Defending Your Life and Modern Romance Highlight Albert Brooks’ Hopes and Fears on Their Anniversaries

Movies Features Albert Brooks
Defending Your Life and Modern Romance Highlight Albert Brooks’ Hopes and Fears on Their Anniversaries

Thirty years ago, Daniel Miller (one of Albert Brooks’ many fault-laden leading men that’re really just Brooks in disguise) died in a head-on collision with a bus. Driving home after purchasing a new car, albeit not the nicest one in the lot, Miller had decided to celebrate his birthday with a long solo drive, saying, “You’re born alone, celebrate it. Celebrate aloneness. That’s what birthdays are for.”

Miller wakes up in a version of the afterlife, a place called Judgment City, where he has five days to defend his life in a court-like proceeding involving two judges, a prosecutor and his own defender, played to a tee by Rip Torn. 1991’s Defending Your Life, Brooks’ fourth directorial effort, gave a comforting picture of a regular man in the afterlife and sifted through the idea that we all live fear-plagued lives.

Defending Your Life which only made around $16 million at the box office but garnered critical acclaim, features understood staples of Brooks’ earlier work and his films still to come: Opening scene speeches, plenty of cameos (or bit parts by known actors) and time spent driving, and a central relationship surrounding Brooks and a woman he (desperately) needs. As always, Brooks skewers a version of himself, exposing parts of his own psyche and personality that negatively impact him and others he loves.

In the case of Defending Your Life, Brooks tackles fear through the lens of a humanized, fair afterlife, one that’s less extreme than the Biblical ideas of heaven and hell. Instead, Judgment City contains the hallmarks of any city: Bowling alleys, late-night comedy, golf courses and all-you-can-eat restaurants with lightning-fast service and no feeling of a full stomach. It simulates Earth in both look and feel, and for these 400,000 residents, it resembles parts of the Western United States.
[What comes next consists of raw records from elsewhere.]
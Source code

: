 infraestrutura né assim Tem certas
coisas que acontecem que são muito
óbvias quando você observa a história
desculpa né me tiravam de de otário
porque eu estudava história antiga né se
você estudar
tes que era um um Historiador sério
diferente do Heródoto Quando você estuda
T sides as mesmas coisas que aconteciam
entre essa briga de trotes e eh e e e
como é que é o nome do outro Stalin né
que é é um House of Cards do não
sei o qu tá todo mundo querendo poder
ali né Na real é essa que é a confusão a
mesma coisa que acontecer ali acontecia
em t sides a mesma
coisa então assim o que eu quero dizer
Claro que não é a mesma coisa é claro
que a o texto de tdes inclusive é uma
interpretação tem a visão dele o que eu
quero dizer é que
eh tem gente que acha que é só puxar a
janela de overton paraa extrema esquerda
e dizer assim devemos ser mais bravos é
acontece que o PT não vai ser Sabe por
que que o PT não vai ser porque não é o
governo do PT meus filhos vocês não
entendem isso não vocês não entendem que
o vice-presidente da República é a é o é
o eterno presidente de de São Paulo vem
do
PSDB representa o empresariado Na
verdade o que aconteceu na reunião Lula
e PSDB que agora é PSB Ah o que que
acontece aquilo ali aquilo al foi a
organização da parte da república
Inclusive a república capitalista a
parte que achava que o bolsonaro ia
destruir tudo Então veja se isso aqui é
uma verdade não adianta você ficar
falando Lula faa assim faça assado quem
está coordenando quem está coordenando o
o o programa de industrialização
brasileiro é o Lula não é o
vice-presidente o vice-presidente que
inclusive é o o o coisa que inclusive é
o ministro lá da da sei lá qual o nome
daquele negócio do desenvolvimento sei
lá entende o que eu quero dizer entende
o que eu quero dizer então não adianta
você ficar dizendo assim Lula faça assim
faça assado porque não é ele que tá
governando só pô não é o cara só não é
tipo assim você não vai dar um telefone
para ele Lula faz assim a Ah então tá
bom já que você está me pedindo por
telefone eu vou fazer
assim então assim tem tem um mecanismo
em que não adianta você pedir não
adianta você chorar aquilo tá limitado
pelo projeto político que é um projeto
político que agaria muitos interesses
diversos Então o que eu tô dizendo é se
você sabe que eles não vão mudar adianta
But it’s a pitstop, as Bob Diamond (Torn) explains to Miller, for those that are ready to advance within the universe, expanding their knowledge and the use of their brain. Diamond states that life is “devoted to dealing with fear,” after telling a confused Miller that humans only use 3-5% of their brains. If you don’t pass judgment in this pitstop, you’re sent back to Earth, and Miller’s been sent back about 20 times. Like most of Brooks’ leading men, he’s relatable in his normalcy. The specifics of Daniel Miller’s personality mirror our own. He hates to be called Dan. As a kid, he caves when questioned by his father, and as an adult, he caves when negotiating with his boss.
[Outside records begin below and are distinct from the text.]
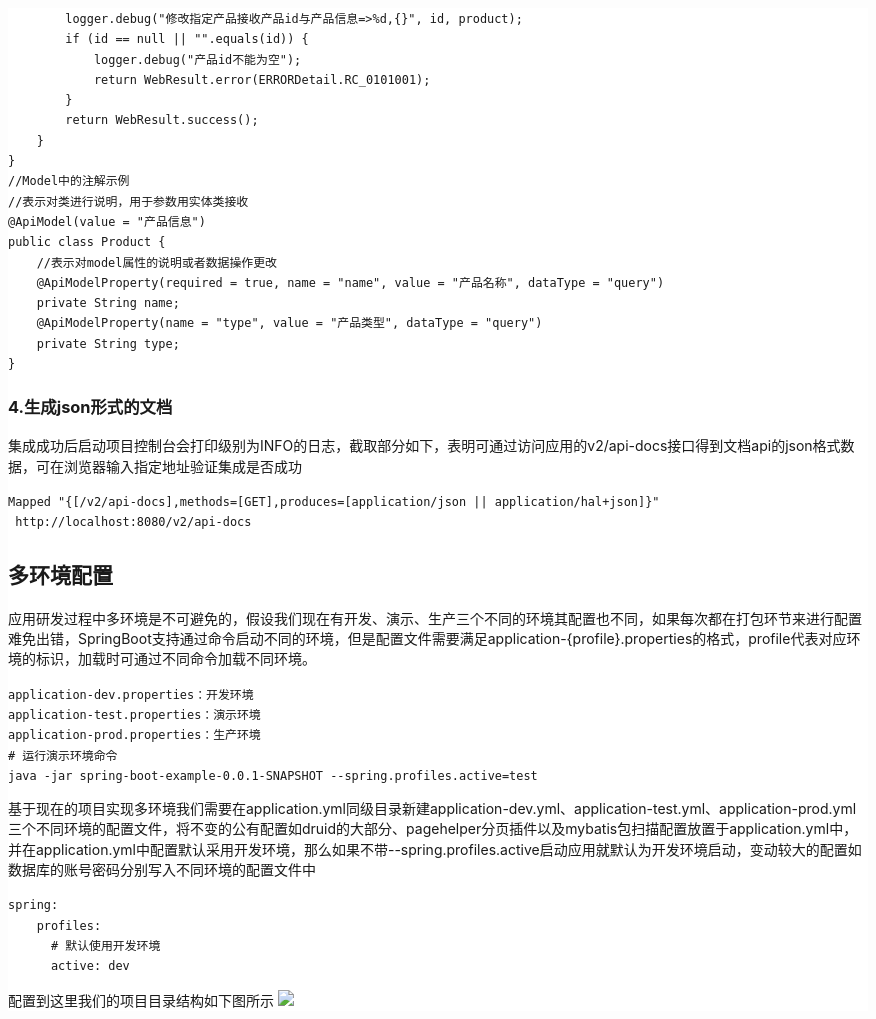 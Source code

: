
 ```
        logger.debug("修改指定产品接收产品id与产品信息=>%d,{}", id, product);
        if (id == null || "".equals(id)) {
            logger.debug("产品id不能为空");
            return WebResult.error(ERRORDetail.RC_0101001);
        }
        return WebResult.success();
    }
}
//Model中的注解示例
//表示对类进行说明，用于参数用实体类接收 
@ApiModel(value = "产品信息")
public class Product {
    //表示对model属性的说明或者数据操作更改 
    @ApiModelProperty(required = true, name = "name", value = "产品名称", dataType = "query")
    private String name;
    @ApiModelProperty(name = "type", value = "产品类型", dataType = "query")
    private String type;
}
```

### 4.生成json形式的文档

集成成功后启动项目控制台会打印级别为INFO的日志，截取部分如下，表明可通过访问应用的v2/api-docs接口得到文档api的json格式数据，可在浏览器输入指定地址验证集成是否成功

```
Mapped "{[/v2/api-docs],methods=[GET],produces=[application/json || application/hal+json]}" 
 http://localhost:8080/v2/api-docs
```

## 多环境配置

应用研发过程中多环境是不可避免的，假设我们现在有开发、演示、生产三个不同的环境其配置也不同，如果每次都在打包环节来进行配置难免出错，SpringBoot支持通过命令启动不同的环境，但是配置文件需要满足application-{profile}.properties的格式，profile代表对应环境的标识，加载时可通过不同命令加载不同环境。

```
application-dev.properties：开发环境
application-test.properties：演示环境
application-prod.properties：生产环境
# 运行演示环境命令
java -jar spring-boot-example-0.0.1-SNAPSHOT --spring.profiles.active=test
```

基于现在的项目实现多环境我们需要在application.yml同级目录新建application-dev.yml、application-test.yml、application-prod.yml三个不同环境的配置文件，将不变的公有配置如druid的大部分、pagehelper分页插件以及mybatis包扫描配置放置于application.yml中，并在application.yml中配置默认采用开发环境，那么如果不带--spring.profiles.active启动应用就默认为开发环境启动，变动较大的配置如数据库的账号密码分别写入不同环境的配置文件中

```
spring:
    profiles:
      # 默认使用开发环境
      active: dev
```

配置到这里我们的项目目录结构如下图所示
![](b5.png)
He lives life with a sense of complacency, having just enough reassurance, success, confidence and happiness to not strive for anything more, a staple in Brooks’ brand of comedy. A Brooks leading man doesn’t have financial hardships or life-threatening illnesses. His problems are internal. He’s dissatisfied with a female relationship (Modern Romance, Mother), with a well-paying job (Real Life, Lost in America, The Muse), or in the case of Defending Your Life, simply the way that he’s lived. His characters’ lives contain success and love, so he should be doing fine. He’s just not. He’s always in turmoil, thinking of how he can rework his surroundings. His comedy depends on us relating to his never-ending quest for fulfillment, his anxiety of the current, “average” status of his life and his inability to feel unfettered happiness for longer than a moment. He’s terrified he’s living life in the wrong way, and in that way, many of us can relate.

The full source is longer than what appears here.